Requirement —
Find the string "README" in the entries and copy each line that has it.

Source data —
╭──
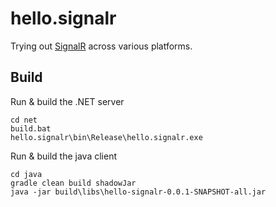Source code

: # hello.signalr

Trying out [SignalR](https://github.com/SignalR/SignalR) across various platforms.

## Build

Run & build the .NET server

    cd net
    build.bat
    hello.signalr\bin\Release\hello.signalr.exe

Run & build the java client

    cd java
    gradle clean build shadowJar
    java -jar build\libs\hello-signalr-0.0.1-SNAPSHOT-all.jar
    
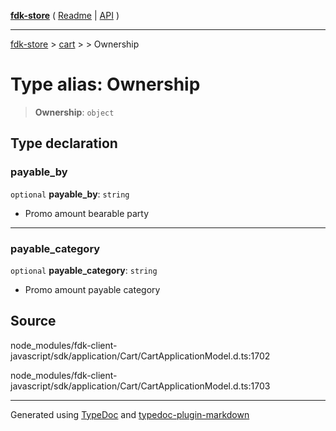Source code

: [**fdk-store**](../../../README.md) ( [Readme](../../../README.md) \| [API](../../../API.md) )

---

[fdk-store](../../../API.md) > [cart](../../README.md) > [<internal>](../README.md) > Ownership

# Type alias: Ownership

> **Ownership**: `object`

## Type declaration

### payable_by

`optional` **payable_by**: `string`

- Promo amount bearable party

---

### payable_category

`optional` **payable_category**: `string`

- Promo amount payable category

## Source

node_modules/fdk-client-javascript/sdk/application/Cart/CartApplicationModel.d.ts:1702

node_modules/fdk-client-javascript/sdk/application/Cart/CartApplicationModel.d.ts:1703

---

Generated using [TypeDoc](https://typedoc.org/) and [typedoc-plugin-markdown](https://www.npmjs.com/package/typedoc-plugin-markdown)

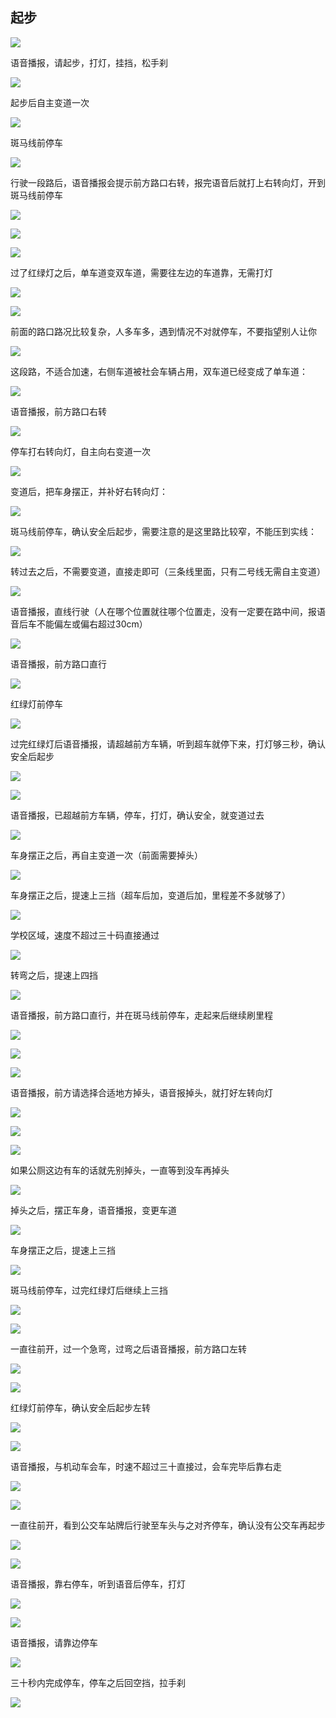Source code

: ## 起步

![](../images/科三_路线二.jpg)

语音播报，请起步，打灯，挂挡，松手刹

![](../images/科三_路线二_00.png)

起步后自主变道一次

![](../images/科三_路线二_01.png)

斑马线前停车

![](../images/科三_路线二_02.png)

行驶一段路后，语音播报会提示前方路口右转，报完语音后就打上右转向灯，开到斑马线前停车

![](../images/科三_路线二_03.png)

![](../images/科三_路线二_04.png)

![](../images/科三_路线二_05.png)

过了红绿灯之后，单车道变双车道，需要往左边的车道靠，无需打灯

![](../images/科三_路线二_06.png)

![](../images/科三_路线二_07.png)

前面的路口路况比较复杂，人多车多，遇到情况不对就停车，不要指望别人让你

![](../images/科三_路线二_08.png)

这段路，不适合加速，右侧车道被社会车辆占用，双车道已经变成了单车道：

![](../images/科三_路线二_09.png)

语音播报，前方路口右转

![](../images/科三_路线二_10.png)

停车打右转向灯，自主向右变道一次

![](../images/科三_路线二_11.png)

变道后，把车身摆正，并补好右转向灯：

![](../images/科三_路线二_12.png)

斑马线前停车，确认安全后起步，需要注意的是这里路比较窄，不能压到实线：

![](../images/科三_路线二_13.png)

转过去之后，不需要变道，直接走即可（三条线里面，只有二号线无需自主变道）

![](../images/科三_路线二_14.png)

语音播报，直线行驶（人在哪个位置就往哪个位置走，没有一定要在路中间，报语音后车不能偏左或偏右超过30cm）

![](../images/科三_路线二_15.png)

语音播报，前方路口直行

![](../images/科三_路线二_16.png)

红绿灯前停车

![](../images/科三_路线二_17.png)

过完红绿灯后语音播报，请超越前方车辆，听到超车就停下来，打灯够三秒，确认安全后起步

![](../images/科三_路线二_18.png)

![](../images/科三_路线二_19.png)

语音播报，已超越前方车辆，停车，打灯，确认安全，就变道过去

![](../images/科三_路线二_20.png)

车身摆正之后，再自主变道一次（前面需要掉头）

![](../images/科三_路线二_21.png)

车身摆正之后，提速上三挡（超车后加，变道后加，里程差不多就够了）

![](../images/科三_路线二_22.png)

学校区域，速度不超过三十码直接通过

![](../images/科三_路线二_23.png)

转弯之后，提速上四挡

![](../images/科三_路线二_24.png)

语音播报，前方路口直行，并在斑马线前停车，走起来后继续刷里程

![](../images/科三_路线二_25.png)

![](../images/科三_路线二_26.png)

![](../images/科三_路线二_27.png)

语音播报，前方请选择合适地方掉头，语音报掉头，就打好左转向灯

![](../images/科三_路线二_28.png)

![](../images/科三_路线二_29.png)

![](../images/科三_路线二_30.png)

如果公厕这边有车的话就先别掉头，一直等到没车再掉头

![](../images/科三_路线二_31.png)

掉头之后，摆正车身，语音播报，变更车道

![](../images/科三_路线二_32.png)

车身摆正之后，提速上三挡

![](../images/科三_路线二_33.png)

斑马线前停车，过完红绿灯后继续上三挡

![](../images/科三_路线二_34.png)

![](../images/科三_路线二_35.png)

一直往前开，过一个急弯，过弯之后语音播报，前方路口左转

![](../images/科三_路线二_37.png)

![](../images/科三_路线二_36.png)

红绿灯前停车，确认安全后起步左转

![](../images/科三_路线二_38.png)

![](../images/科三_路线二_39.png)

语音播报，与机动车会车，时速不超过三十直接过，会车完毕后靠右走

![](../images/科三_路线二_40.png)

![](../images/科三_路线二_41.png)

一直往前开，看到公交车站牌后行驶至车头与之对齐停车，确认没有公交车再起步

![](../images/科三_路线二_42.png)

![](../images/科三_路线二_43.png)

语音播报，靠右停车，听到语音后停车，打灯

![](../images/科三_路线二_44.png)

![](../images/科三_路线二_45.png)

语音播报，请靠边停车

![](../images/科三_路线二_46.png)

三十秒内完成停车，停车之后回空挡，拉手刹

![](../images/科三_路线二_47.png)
╰──
Exercise answer —
: [**fdk-store**](../../../README.md) ( [Readme](../../../README.md) \| [API](../../../API.md) )
[fdk-store](../../../API.md) > [cart](../../README.md) > [<internal>](../README.md) > Ownership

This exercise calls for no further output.